The Union Government is pushing the inclusion of Zero-Budget Natural Farming (ZBNF) in the agriculture curriculum in various universities across the country. The promotion of ZBNF through a Natural Farming curriculum will be done at the under-graduate and post-graduate levels. Finance Minister Nirmala Sitharaman, too, announced the same in the Union Budget speech 2022 delivered on February 1.
The government is aiming to promote natural farming under the Bhartiya Prakritik Krishi Paddhati (BPKP), a sub-scheme of the Parampragat Krishi Vikas Yojana (PKVY). The PKVY scheme and the BPKP sub-scheme were brought to implementable form after the two-day national-level consultation event, organised by NITI Aayog on 29th and 30th September in 2020.
Natural farming is an agricultural practice that prioritises the practice of using the laws of nature to conduct farming. Natural farming is a process of growth that does not include the usage of chemical and organic fertilisers and only focuses on natural fertilisers already present in the soil. The natural farming approach was devised by a Japanese farmer named Masanobu Fukuoka. Fukuoka introduced the concept in his 1975 book, The One-straw Revolution.
In India, the concept was promoted by Subhash Palekar, an agriculturist based in Maharashtra and a Padma Shree Awardee. Palekar developed the cognizance of people regarding the method in the mid-1990s as an alternative to methods of the Green Revolution, which were dominated by the use of external chemical fertilisers and pesticides.
The Zero-budget Natural Farming method involves the usage of natural fertilising abilities of the soil, with little assistance provided by natural inputs in the soil such as Jeevamrutha – a mixture of cow dung, cow urine, pulse flour, and jaggery – and Bijamrita – a mixture containing neem leaves, green chillis, and tobacco.
- How Will It Become A Part Of Curriculum At Universities?
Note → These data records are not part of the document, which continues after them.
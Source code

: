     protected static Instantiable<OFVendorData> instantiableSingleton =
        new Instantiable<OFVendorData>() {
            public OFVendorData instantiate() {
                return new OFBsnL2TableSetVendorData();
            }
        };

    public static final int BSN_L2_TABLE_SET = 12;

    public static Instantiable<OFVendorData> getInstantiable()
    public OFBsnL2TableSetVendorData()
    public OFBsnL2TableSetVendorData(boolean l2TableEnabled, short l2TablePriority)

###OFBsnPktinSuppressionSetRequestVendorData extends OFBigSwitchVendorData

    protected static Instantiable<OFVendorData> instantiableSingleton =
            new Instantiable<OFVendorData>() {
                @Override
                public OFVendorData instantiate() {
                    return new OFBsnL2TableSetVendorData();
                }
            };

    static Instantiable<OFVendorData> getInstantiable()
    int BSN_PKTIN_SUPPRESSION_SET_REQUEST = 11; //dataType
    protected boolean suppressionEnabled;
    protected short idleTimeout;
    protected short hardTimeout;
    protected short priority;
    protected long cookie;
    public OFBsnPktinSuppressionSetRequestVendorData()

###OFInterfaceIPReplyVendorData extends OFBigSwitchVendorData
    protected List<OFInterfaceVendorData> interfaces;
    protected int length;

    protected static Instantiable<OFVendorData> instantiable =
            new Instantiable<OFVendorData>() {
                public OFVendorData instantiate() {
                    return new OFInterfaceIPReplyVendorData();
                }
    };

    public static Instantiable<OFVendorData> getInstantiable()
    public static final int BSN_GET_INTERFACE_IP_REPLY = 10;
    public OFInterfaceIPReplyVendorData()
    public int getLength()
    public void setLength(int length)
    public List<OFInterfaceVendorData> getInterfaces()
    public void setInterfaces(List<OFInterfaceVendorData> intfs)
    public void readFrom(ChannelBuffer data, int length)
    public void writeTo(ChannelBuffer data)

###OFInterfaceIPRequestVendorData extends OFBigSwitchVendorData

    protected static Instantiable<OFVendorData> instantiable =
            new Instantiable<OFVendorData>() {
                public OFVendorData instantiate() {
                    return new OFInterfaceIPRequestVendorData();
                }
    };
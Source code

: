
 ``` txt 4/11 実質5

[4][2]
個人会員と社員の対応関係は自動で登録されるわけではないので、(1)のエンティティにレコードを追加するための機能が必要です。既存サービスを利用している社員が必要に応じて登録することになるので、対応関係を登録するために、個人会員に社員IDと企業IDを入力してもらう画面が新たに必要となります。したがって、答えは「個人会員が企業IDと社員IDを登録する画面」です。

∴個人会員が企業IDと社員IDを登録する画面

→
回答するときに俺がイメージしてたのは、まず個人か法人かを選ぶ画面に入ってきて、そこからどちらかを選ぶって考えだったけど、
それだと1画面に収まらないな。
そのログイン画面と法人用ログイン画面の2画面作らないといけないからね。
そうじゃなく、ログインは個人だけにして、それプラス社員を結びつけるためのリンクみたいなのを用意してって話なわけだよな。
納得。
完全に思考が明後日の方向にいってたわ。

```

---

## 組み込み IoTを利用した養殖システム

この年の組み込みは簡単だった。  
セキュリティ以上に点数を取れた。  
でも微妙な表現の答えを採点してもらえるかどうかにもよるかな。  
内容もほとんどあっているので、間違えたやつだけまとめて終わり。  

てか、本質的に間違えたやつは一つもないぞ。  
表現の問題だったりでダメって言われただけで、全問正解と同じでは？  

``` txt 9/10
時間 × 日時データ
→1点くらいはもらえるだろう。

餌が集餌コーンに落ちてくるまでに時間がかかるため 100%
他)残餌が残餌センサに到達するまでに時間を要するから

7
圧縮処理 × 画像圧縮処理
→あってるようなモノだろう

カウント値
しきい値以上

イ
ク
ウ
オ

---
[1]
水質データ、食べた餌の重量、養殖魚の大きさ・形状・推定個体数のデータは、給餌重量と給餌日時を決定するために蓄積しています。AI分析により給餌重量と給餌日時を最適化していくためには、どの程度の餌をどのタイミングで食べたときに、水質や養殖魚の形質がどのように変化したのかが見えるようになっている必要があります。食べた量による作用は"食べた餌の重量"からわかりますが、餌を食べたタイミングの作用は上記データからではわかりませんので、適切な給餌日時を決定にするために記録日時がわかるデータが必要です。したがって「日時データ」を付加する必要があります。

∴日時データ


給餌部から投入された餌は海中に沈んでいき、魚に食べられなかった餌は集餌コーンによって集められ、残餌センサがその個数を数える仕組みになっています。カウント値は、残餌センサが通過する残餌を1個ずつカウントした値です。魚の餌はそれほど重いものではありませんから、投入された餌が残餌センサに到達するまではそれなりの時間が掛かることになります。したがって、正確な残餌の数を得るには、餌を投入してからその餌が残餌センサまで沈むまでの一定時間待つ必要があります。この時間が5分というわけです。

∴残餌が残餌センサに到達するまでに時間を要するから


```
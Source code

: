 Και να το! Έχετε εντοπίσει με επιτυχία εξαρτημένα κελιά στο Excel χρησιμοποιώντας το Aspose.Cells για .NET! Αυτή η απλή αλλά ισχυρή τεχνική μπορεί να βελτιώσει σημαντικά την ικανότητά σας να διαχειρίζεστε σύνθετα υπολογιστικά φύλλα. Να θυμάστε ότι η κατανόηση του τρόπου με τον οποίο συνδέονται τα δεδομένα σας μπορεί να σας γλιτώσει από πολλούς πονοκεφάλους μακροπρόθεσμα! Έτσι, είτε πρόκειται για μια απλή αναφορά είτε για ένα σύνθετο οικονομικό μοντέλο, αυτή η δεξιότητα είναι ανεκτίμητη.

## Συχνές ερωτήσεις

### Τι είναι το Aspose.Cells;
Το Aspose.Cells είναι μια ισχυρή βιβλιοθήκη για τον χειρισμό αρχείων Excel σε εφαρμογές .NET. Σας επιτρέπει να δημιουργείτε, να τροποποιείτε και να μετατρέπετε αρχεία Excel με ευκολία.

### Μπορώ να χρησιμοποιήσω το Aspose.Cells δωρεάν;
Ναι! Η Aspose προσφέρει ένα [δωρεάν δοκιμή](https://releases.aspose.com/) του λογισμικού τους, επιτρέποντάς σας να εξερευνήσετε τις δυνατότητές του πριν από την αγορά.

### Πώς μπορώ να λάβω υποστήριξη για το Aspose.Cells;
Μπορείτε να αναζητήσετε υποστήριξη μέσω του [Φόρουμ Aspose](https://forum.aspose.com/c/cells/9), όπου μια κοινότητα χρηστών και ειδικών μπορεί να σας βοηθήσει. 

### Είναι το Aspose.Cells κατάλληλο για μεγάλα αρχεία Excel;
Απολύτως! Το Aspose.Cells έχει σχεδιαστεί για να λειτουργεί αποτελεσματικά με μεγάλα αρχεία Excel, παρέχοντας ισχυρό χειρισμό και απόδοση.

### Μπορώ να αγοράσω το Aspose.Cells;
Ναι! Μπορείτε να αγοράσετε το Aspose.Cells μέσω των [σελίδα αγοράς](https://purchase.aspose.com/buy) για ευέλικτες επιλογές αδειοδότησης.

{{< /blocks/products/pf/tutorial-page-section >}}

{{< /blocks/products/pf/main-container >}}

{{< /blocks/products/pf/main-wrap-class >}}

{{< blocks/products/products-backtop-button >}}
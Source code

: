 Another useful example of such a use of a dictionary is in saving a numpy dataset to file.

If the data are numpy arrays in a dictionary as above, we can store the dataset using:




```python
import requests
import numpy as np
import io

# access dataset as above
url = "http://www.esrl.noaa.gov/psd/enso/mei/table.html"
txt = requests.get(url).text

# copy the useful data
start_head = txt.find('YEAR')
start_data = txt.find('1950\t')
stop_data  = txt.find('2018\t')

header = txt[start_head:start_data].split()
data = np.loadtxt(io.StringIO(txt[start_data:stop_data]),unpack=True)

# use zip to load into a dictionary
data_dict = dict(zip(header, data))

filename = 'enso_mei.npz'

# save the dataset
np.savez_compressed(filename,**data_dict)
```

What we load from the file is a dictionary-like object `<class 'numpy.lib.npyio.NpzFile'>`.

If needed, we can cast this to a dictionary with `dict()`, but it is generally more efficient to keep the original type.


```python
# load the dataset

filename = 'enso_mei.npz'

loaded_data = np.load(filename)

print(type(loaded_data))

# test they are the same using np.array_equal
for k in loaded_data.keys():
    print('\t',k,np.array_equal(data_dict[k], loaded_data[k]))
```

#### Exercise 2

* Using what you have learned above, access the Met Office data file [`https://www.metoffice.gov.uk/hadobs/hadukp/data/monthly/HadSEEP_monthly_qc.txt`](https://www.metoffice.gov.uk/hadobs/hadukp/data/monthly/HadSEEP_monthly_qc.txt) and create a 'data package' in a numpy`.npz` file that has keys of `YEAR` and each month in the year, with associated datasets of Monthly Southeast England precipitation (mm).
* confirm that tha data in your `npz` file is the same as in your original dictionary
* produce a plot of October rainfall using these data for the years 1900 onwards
At the National Summit on Agro and Food Processing, Prime Minister Narendra Modi addressed and catapulted the method into the general discourse on December 16, 2021. PM Modi monikered the method as a “promising tool” in improving the farming in the country and the farmers driving the agriculture bandwagon.
Following suit, the Indian Council of Agriculture Research (ICAR) issued a circular directing various central and state universities to promote natural farming by including the method in the agriculture curriculum prevalent at the institutions. The apex body catalysed the discussion, after which, on February 1, FM Sitharaman, in her budget speech, addressed the initiative. “States will be encouraged to revise the syllabus of agricultural universities to meet the needs of natural, zero-budget, and organic farming, modern-day agriculture, value addition, and management,” FM Sitharaman said.
As per the decision taken by the union government, the programmes offered by universities in areas of agriculture will include topics of zero-budget natural farming, and the new, updated syllabus will be active from the upcoming academic year.
“The ICAR has constituted a committee for developing syllabus and curricula of natural farming at under-graduate and post-graduate level,” said Narendra Singh Tomar, Union Minister for Agriculture and Farmers Welfare, in a written statement to Rajya Sabha, reported news agency IANS.